Your job is to return every line in the data holding the string "khai".

··· INFORMATION

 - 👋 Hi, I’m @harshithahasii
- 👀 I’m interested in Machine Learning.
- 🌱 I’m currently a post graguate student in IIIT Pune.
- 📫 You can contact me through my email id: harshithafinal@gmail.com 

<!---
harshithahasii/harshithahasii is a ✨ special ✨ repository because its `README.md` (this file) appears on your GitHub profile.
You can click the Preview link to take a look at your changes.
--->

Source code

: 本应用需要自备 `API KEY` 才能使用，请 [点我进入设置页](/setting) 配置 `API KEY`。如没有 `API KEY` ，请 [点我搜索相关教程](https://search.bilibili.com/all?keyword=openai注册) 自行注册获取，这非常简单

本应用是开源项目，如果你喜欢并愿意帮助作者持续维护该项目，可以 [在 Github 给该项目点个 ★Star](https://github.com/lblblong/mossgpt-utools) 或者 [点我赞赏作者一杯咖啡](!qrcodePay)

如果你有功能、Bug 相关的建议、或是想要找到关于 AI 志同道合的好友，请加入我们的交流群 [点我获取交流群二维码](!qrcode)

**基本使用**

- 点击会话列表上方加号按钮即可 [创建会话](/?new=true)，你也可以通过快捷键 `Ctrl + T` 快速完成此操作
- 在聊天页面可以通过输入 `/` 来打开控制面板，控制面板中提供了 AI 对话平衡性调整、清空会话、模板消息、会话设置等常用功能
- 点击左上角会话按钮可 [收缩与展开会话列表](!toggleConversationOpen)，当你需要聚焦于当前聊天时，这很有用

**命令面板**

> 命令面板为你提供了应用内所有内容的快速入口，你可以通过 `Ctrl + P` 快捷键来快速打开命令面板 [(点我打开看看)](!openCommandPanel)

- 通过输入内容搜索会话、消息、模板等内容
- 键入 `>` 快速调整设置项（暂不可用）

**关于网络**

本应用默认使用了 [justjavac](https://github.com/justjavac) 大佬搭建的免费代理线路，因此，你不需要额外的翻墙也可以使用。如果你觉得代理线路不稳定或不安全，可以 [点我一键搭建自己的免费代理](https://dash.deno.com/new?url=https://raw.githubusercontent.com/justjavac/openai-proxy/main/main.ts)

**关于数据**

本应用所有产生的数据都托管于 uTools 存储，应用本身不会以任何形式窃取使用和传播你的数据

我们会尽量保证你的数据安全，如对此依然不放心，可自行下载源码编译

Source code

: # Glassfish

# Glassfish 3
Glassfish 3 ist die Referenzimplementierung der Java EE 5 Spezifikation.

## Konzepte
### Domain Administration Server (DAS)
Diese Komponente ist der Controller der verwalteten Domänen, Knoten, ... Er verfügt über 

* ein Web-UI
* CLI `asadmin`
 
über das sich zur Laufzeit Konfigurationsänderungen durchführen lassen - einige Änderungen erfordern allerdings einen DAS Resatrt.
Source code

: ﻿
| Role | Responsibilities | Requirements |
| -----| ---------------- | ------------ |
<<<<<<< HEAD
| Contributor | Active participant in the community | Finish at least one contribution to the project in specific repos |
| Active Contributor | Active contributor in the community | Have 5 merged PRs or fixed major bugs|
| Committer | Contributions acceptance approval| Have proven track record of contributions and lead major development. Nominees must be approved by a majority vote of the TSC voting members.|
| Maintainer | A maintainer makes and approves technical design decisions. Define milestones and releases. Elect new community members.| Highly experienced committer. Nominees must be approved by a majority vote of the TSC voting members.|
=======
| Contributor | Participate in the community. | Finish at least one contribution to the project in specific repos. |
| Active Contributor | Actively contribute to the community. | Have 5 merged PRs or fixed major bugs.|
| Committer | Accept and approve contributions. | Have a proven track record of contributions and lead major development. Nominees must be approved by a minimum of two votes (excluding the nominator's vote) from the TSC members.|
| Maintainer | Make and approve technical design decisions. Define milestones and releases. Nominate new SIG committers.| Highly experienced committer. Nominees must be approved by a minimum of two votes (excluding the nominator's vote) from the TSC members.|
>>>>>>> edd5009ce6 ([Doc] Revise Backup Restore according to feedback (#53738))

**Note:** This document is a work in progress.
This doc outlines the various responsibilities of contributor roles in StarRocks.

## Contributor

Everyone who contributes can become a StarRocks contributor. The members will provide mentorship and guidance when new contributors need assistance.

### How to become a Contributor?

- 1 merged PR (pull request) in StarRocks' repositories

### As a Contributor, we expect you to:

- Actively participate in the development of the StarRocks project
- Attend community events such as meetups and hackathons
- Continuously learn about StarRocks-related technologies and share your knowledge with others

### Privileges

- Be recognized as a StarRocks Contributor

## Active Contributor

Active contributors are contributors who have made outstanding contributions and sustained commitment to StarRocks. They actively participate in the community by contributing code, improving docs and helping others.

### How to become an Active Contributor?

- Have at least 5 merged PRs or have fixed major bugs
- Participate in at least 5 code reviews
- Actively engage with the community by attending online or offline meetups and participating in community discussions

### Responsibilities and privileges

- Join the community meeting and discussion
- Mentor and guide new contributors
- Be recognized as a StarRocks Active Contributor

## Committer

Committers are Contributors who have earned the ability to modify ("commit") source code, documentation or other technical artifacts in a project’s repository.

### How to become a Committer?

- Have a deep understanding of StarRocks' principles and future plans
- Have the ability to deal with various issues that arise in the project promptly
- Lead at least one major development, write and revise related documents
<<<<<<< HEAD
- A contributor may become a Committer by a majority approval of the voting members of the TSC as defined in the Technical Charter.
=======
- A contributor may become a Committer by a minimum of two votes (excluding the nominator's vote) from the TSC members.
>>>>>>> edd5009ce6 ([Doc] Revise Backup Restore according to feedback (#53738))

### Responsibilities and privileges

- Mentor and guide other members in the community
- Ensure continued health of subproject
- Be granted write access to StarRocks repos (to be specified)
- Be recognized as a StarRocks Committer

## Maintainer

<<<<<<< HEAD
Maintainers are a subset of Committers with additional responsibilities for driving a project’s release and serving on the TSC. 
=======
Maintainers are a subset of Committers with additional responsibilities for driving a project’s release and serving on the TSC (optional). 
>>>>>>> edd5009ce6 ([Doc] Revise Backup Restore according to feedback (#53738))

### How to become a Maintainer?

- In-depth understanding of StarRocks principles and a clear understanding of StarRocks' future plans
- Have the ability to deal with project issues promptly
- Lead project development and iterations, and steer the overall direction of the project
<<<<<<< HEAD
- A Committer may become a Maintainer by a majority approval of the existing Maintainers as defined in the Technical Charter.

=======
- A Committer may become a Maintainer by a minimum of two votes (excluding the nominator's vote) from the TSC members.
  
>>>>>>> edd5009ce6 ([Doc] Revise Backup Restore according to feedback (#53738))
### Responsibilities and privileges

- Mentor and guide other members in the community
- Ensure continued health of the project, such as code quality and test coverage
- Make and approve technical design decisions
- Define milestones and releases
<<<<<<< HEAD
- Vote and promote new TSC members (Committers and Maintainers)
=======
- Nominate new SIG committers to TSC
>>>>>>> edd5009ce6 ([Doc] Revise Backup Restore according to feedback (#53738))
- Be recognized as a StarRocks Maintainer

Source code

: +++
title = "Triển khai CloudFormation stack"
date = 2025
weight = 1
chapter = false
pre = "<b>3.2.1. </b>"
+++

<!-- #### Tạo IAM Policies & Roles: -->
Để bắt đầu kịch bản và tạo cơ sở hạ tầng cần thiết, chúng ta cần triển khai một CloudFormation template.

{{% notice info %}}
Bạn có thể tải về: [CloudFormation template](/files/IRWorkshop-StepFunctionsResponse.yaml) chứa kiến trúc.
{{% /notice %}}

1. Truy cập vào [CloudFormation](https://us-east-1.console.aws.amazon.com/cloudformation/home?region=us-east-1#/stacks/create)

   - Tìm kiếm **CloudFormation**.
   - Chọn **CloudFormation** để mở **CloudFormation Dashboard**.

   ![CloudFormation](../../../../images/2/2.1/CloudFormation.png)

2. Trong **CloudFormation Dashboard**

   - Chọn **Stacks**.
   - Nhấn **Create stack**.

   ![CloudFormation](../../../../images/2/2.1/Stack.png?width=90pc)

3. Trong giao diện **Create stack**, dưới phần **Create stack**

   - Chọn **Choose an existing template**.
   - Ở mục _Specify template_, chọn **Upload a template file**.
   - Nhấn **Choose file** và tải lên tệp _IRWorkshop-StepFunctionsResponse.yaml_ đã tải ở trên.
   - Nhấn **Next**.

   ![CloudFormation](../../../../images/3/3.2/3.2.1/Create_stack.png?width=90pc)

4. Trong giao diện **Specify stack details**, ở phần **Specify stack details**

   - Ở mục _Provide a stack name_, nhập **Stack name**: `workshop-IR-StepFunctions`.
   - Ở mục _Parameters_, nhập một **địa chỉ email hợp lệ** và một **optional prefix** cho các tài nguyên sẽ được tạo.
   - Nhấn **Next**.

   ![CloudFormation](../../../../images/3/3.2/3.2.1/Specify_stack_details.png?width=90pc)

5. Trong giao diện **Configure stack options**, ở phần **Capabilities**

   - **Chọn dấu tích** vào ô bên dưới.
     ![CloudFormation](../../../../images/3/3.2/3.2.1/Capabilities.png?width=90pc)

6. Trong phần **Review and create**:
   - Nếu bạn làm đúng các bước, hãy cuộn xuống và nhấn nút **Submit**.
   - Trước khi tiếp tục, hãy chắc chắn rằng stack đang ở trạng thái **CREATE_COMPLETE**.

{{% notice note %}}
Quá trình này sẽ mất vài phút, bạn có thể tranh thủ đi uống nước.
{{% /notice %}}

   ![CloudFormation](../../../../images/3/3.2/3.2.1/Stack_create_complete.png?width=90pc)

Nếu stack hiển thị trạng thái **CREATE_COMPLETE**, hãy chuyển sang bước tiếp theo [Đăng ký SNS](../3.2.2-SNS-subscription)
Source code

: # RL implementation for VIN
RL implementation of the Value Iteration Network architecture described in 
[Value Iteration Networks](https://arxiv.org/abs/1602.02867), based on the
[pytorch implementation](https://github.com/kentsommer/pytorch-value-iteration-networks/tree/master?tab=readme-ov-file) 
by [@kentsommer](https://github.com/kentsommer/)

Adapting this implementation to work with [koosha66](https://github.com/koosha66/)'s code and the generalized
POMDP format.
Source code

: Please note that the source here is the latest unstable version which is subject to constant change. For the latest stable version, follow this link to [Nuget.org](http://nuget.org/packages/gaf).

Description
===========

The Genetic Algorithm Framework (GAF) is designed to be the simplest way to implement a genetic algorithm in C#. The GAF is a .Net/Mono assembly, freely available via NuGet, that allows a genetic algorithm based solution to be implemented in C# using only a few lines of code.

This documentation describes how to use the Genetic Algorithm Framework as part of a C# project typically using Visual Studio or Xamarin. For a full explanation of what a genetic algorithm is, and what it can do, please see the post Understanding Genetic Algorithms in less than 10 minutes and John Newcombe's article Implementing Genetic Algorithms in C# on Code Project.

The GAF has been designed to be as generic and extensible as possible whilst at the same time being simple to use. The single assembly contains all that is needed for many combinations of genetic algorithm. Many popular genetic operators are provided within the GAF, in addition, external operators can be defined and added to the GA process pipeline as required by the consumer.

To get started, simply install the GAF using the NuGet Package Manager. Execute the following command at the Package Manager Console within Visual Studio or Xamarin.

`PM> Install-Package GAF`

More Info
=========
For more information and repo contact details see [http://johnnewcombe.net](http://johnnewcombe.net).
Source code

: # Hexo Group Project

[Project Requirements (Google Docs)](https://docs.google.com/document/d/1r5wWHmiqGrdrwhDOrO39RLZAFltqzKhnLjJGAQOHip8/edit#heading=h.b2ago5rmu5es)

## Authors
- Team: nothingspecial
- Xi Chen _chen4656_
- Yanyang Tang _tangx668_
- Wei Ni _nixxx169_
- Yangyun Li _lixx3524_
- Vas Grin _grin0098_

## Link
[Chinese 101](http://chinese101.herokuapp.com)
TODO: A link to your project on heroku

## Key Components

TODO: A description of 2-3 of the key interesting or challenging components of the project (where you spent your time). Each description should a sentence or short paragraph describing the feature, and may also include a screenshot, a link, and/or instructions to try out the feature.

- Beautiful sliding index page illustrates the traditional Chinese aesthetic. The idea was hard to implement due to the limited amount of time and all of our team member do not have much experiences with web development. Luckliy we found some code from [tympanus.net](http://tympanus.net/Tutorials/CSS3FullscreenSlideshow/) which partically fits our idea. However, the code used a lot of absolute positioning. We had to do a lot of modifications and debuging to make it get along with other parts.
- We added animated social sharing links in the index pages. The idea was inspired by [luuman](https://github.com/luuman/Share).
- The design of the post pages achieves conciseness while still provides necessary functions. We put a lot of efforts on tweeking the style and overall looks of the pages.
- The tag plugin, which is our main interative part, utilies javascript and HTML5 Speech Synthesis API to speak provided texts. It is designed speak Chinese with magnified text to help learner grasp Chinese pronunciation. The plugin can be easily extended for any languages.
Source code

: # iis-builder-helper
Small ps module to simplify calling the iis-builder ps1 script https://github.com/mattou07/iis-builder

······

SOLUTION BELOW:
title = "Triển khai CloudFormation stack"
Để bắt đầu kịch bản và tạo cơ sở hạ tầng cần thiết, chúng ta cần triển khai một CloudFormation template.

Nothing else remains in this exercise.